Saved entries:
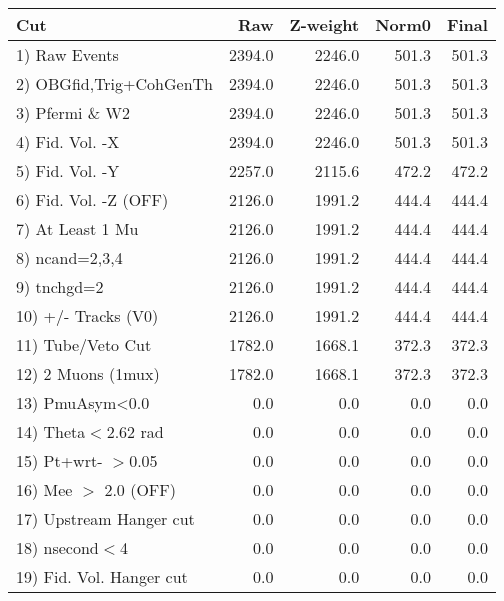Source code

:  \begin{table}[h!]\centering
 \begin{tabular}{||l||r|r|r|r||}
 \hline
 \hline
 Cut & Raw & Z-weight & Norm0 & Final \\
 \hline
  1) Raw Events           &      2394.0 &      2246.0 &       501.3 &       501.3 \\
  2) OBGfid,Trig+CohGenTh &      2394.0 &      2246.0 &       501.3 &       501.3 \\
  3) Pfermi \& W2         &      2394.0 &      2246.0 &       501.3 &       501.3 \\
  4) Fid. Vol. -X         &      2394.0 &      2246.0 &       501.3 &       501.3 \\
  5) Fid. Vol. -Y         &      2257.0 &      2115.6 &       472.2 &       472.2 \\
  6) Fid. Vol. -Z (OFF)   &      2126.0 &      1991.2 &       444.4 &       444.4 \\
  7) At Least 1 Mu        &      2126.0 &      1991.2 &       444.4 &       444.4 \\
  8) ncand=2,3,4          &      2126.0 &      1991.2 &       444.4 &       444.4 \\
  9) tnchgd=2             &      2126.0 &      1991.2 &       444.4 &       444.4 \\
 10) +/- Tracks (V0)      &      2126.0 &      1991.2 &       444.4 &       444.4 \\
 11) Tube/Veto Cut        &      1782.0 &      1668.1 &       372.3 &       372.3 \\
 12) 2 Muons (1mux)       &      1782.0 &      1668.1 &       372.3 &       372.3 \\
 13) PmuAsym<0.0          &         0.0 &         0.0 &         0.0 &         0.0 \\
 14) Theta$<$2.62 rad     &         0.0 &         0.0 &         0.0 &         0.0 \\
 15) Pt+wrt- $>$0.05      &         0.0 &         0.0 &         0.0 &         0.0 \\
 16) Mee $>$ 2.0  (OFF)   &         0.0 &         0.0 &         0.0 &         0.0 \\
 17) Upstream Hanger cut  &         0.0 &         0.0 &         0.0 &         0.0 \\
 18) nsecond$<$4          &         0.0 &         0.0 &         0.0 &         0.0 \\
 19) Fid. Vol. Hanger cut &         0.0 &         0.0 &         0.0 &         0.0 \\

\end{tabular}
\end{table}
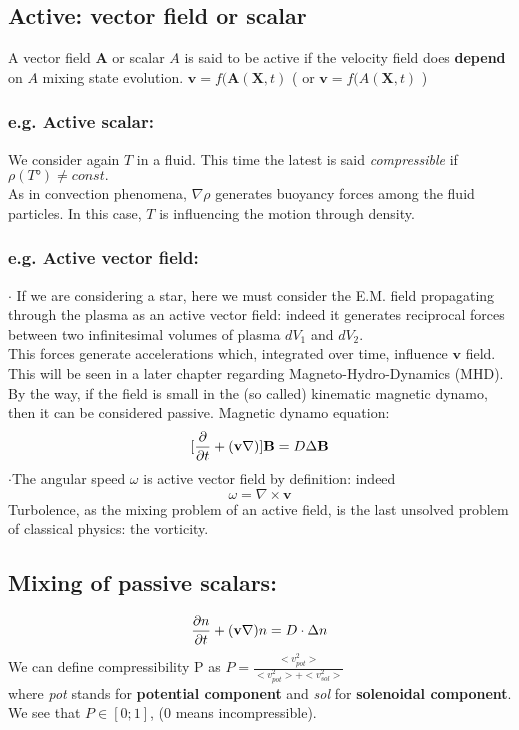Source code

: \documentclass[a4paper,11pt]{article}
\begin{document}
 \subsection{Active: vector field or scalar}
 A vector field $\mathbf{A}$ or scalar $A$ is said to be active if the velocity field does \textbf{depend} on $A$ mixing state evolution.
  $ \mathbf{v} = f(\mathbf{A}(\mathbf{X},t) $  ( or $ \mathbf{v} = f(A(\mathbf{X},t) $ )
	\subsubsection{e.g. Active scalar:}
We consider again $T$ in a fluid. This time the latest is said \emph{compressible} if 
$ \rho(T°) \neq const. $\\
As in convection phenomena, $\nabla\rho$ generates buoyancy forces among the fluid particles. In this case, $T$ is influencing the motion through density.
	\subsubsection{e.g. Active vector field:} %
$\cdot$ If we are considering a star, here we must consider the E.M. field propagating through the plasma as an active vector field: 
indeed it generates reciprocal forces between two infinitesimal volumes of plasma $dV_1$ and $dV_2$. \\
This forces generate accelerations which, integrated over time, influence $\mathbf{v}$ field.
This will be seen in a later chapter regarding Magneto-Hydro-Dynamics (MHD).
By the way, if the field is small in the (so called) kinematic magnetic dynamo, then it can be considered passive. 
Magnetic dynamo equation: \[ [\pdv{}{t}+(\mathbf{v}\nabla)] \mathbf{B}=D \Delta \mathbf{B} \]
$\cdot$The angular speed $\omega$ is active vector field by definition: indeed
\[  \omega=\nabla \times \mathbf{v} \]
Turbolence, as the mixing problem of an active field, is the last unsolved problem of classical physics: the vorticity.

\subsection{Mixing of passive scalars:}
\[ \pdv{n}{t}+(\mathbf{v} \nabla)n = D \cdot \Delta n \]
We can define compressibility P as $P=\frac{<v_{pot}^2>}{<v_{pot}^2>+<v_{sol}^2>}$\\
where \emph{pot} stands for \textbf{potential component} and \emph{sol} for \textbf{solenoidal component}. We see that $P \in [0;1]$, (0 means incompressible).
\end{document}
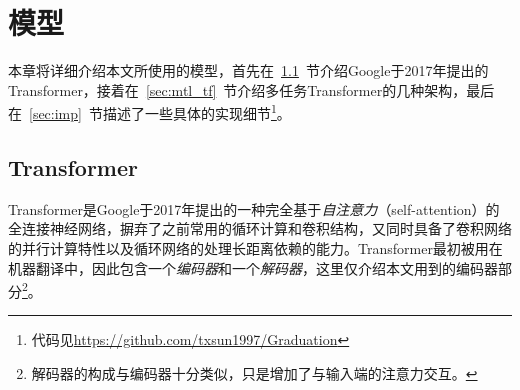 \chapter{模型}
\label{cha:model}
本章将详细介绍本文所使用的模型，首先在~\ref{sec:tf}~节介绍Google于2017年提出的Transformer，接着在~\ref{sec:mtl_tf}~节介绍多任务Transformer的几种架构，最后在~\ref{sec:imp}~节描述了一些具体的实现细节\footnote{代码见\url{https://github.com/txsun1997/Graduation}}。

\section{Transformer}
\label{sec:tf}
Transformer是Google于2017年提出的一种完全基于\emph{自注意力}（self-attention）的全连接神经网络\cite{DBLP:conf/nips/VaswaniSPUJGKP17}，摒弃了之前常用的循环计算和卷积结构，又同时具备了卷积网络的并行计算特性以及循环网络的处理长距离依赖的能力。Transformer最初被用在机器翻译中，因此包含一个\emph{编码器}和一个\emph{解码器}，这里仅介绍本文用到的编码器部分\footnote{解码器的构成与编码器十分类似，只是增加了与输入端的注意力交互。}。

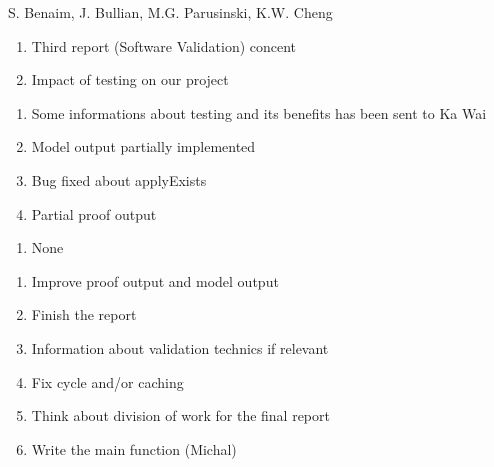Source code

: %
{S. Benaim, J. Bullian, M.G. Parusinski, K.W. Cheng}%
{\begin{enumerate}
\item Third report (Software Validation) concent
\item Impact of testing on our project
\end{enumerate}
}%
{\begin{enumerate}
\item Some informations about testing and its benefits has been sent to Ka Wai
\item Model output partially implemented
\item Bug fixed about applyExists
\item Partial proof output
\end{enumerate}
}%
{\begin{enumerate}
\item None
\end{enumerate}
}
{\begin{enumerate}
\item Improve proof output and model output
\item Finish the report
\item Information about validation technics if relevant
\item Fix cycle and/or caching
\item Think about division of work for the final report
\item Write the main function (Michal)
\end{enumerate}}%

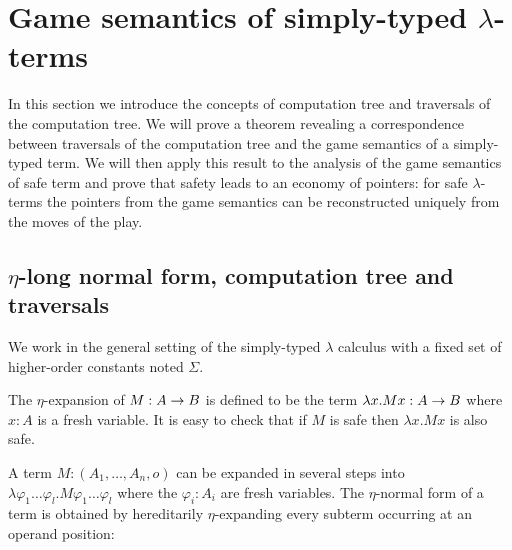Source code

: \section{Game semantics of simply-typed $\lambda$-terms}

In this section we introduce the concepts of computation tree and
traversals of the computation tree. We will prove a theorem
revealing a correspondence between traversals of the computation
tree and the game semantics of a simply-typed term.
We will then apply this result to the analysis of the game semantics
of safe term and prove that safety leads to an economy of
pointers: for safe $\lambda$-terms the pointers from the game
semantics can be reconstructed uniquely from the moves of the play.


%

\subsection{$\eta$-long normal form, computation tree and traversals}
We work in the general setting of the simply-typed $\lambda$ calculus with
a fixed set of higher-order constants noted $\Sigma$.


The $\eta$-expansion of $M: A\rightarrow B$ is defined to be the term $\lambda x . M x : A\rightarrow B$ where $x:A$ is a fresh variable.
It is easy to check that if $M$ is safe then $\lambda x . M x$ is also safe.

A term $M : (A_1,\ldots,A_n,o)$ can be expanded in several steps
into $\lambda \varphi_1 \ldots \varphi_l . M \varphi_1 \ldots
\varphi_l$ where the $\varphi_i:A_i$ are fresh variables. The
$\eta$-normal form of a term is obtained by hereditarily
$\eta$-expanding every subterm occurring at an operand position:

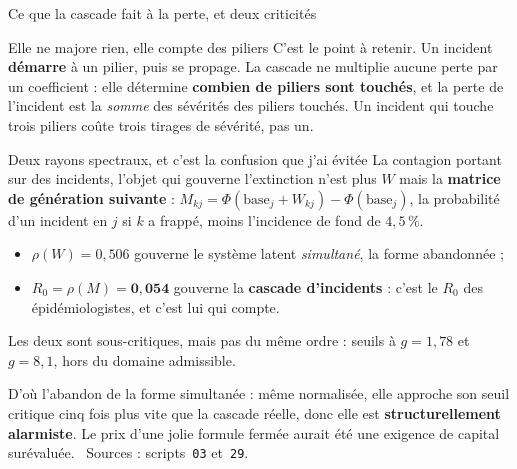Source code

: \documentclass[11pt]{beamer}
\begin{document}
\begin{frame}{Ce que la cascade fait à la perte, et deux criticités}
\scriptsize
\begin{block}{Elle ne majore rien, elle compte des piliers}
C'est le point à retenir. Un incident \textbf{démarre} à un pilier, puis se propage. La cascade ne
multiplie aucune perte par un coefficient : elle détermine \textbf{combien de piliers sont
touchés}, et la perte de l'incident est la \emph{somme} des sévérités des piliers touchés. Un
incident qui touche trois piliers coûte trois tirages de sévérité, pas un.
\end{block}
\vspace{-1mm}
\begin{block}{Deux rayons spectraux, et c'est la confusion que j'ai évitée}
La contagion portant sur des incidents, l'objet qui gouverne l'extinction n'est plus $W$ mais la
\textbf{matrice de génération suivante} : $M_{kj} = \Phi(\text{base}_j + W_{kj}) -
\Phi(\text{base}_j)$, la probabilité d'un incident en $j$ si $k$ a frappé, moins l'incidence de
fond de $4{,}5\,\%$.
\begin{itemize}\itemsep1pt
\item $\rho(W) = 0{,}506$ gouverne le système latent \emph{simultané}, la forme abandonnée ;
\item $R_0 = \rho(M) = \mathbf{0{,}054}$ gouverne la \textbf{cascade d'incidents} : c'est le
  $R_0$ des épidémiologistes, et c'est lui qui compte.
\end{itemize}
Les deux sont sous-critiques, mais pas du même ordre : seuils à $g = 1{,}78$ et $g = 8{,}1$, hors
du domaine admissible.
\end{block}
\vspace{-1mm}
{\scriptsize D'où l'abandon de la forme simultanée : même normalisée, elle approche son seuil
critique cinq fois plus vite que la cascade réelle, donc elle est \textbf{structurellement
alarmiste}. Le prix d'une jolie formule fermée aurait été une exigence de capital surévaluée.
\ Sources : scripts~\texttt{03} et~\texttt{29}.}
\end{frame}
\end{document}
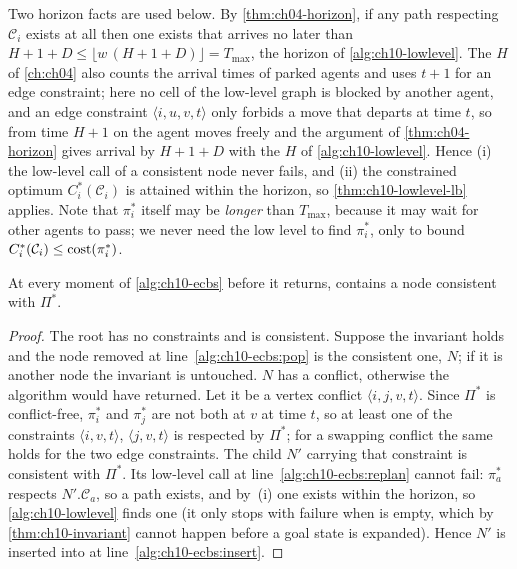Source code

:Two horizon facts are used below. By \cref{thm:ch04-horizon}, if any path
respecting $\mathcal{C}_i$ exists at all then one exists that arrives no later
than $H + 1 + D \le \lfloor w\,(H + 1 + D)\rfloor = T_{\max}$, the horizon of
\cref{alg:ch10-lowlevel}. The $H$ of \cref{ch:ch04} also counts the arrival
times of parked agents and uses $t + 1$ for an edge constraint; here no cell
of the low-level graph is blocked by another agent, and an edge constraint
$\langle i, u, v, t\rangle$ only forbids a move that departs at time $t$, so
from time $H + 1$ on the agent moves freely and the argument of
\cref{thm:ch04-horizon} gives arrival by $H + 1 + D$ with the $H$ of
\cref{alg:ch10-lowlevel}. Hence (i) the low-level call of a consistent node
never fails, and (ii) the constrained optimum $C_i^*(\mathcal{C}_i)$ is
attained within the horizon, so \cref{thm:ch10-lowlevel-lb} applies. Note that
$\pi_i^*$ itself may be \emph{longer} than $T_{\max}$, because it may wait for
other agents to pass; we never need the low level to find $\pi_i^*$, only to
bound $C_i^*(\mathcal{C}_i) \le \cost(\pi_i^*)$.

\begin{lemma}
\label{thm:ch10-consistent}
At every moment of \cref{alg:ch10-ecbs} before it returns, \Open contains a
node consistent with $\Pi^*$.
\end{lemma}
\begin{proof}
The root has no constraints and is consistent. Suppose the invariant holds
and the node removed at line~\ref{alg:ch10-ecbs:pop} is the consistent one,
$N$; if it is another node the invariant is untouched. $N$ has a conflict,
otherwise the algorithm would have returned. Let it be a vertex conflict
$\langle i, j, v, t\rangle$. Since $\Pi^*$ is conflict-free, $\pi_i^*$ and
$\pi_j^*$ are not both at $v$ at time $t$, so at least one of the constraints
$\langle i, v, t\rangle$, $\langle j, v, t\rangle$ is respected by $\Pi^*$;
for a swapping conflict the same holds for the two edge constraints. The
child $N'$ carrying that constraint is consistent with $\Pi^*$. Its low-level
call at line~\ref{alg:ch10-ecbs:replan} cannot fail: $\pi_a^*$ respects
$N'.\mathcal{C}_a$, so a path exists, and by~(i) one exists within the
horizon, so \cref{alg:ch10-lowlevel} finds one (it only stops with failure when \Open is
empty, which by \cref{thm:ch10-invariant} cannot happen before a goal state
is expanded). Hence $N'$ is inserted into \Open at
line~\ref{alg:ch10-ecbs:insert}.
\end{proof}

_Task goal_
Nothing but the lines from the start of the records above through the line with "1) Raw Events" should be retyped, each exactly as written; leave out all pictures.

_Answer space_
Source code

:  \begin{table}[h!]\centering
 \begin{tabular}{||l||r|r|r|r||}
 \hline
 \hline
 Cut & Raw & Z-weight & Norm0 & Final \\
 \hline
  1) Raw Events           &      2394.0 &      2246.0 &       501.3 &       501.3 \\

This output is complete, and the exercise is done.